BEGIN MATERIAL FOR THIS EXERCISE

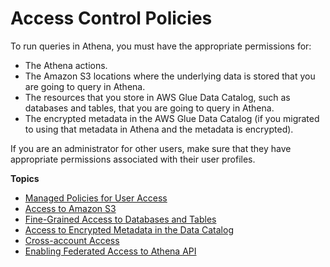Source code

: # Access Control Policies<a name="access"></a>

To run queries in Athena, you must have the appropriate permissions for:
+ The Athena actions\.
+ The Amazon S3 locations where the underlying data is stored that you are going to query in Athena\. 
+ The resources that you store in AWS Glue Data Catalog, such as databases and tables, that you are going to query in Athena\. 
+ The encrypted metadata in the AWS Glue Data Catalog \(if you migrated to using that metadata in Athena and the metadata is encrypted\)\. 

If you are an administrator for other users, make sure that they have appropriate permissions associated with their user profiles\.

**Topics**
+ [Managed Policies for User Access](managed-policies.md)
+ [Access to Amazon S3](s3-permissions.md)
+ [Fine\-Grained Access to Databases and Tables](fine-grained-access-to-glue-resources.md)
+ [Access to Encrypted Metadata in the Data Catalog](access-encrypted-data-glue-data-catalog.md)
+ [Cross\-account Access](cross-account-permissions.md)
+ [Enabling Federated Access to Athena API](access-federation-saml.md)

END MATERIAL FOR THIS EXERCISE

**AIM OF THE EXERCISE**
Return all the records exactly, excluding images.

**RESULT FOR THIS EXERCISE**
Source code

: # Access Control Policies<a name="access"></a>

To run queries in Athena, you must have the appropriate permissions for:
+ The Athena actions\.
+ The Amazon S3 locations where the underlying data is stored that you are going to query in Athena\. 
+ The resources that you store in AWS Glue Data Catalog, such as databases and tables, that you are going to query in Athena\. 
+ The encrypted metadata in the AWS Glue Data Catalog \(if you migrated to using that metadata in Athena and the metadata is encrypted\)\. 

If you are an administrator for other users, make sure that they have appropriate permissions associated with their user profiles\.

**Topics**
+ [Managed Policies for User Access](managed-policies.md)
+ [Access to Amazon S3](s3-permissions.md)
+ [Fine\-Grained Access to Databases and Tables](fine-grained-access-to-glue-resources.md)
+ [Access to Encrypted Metadata in the Data Catalog](access-encrypted-data-glue-data-catalog.md)
+ [Cross\-account Access](cross-account-permissions.md)
+ [Enabling Federated Access to Athena API](access-federation-saml.md)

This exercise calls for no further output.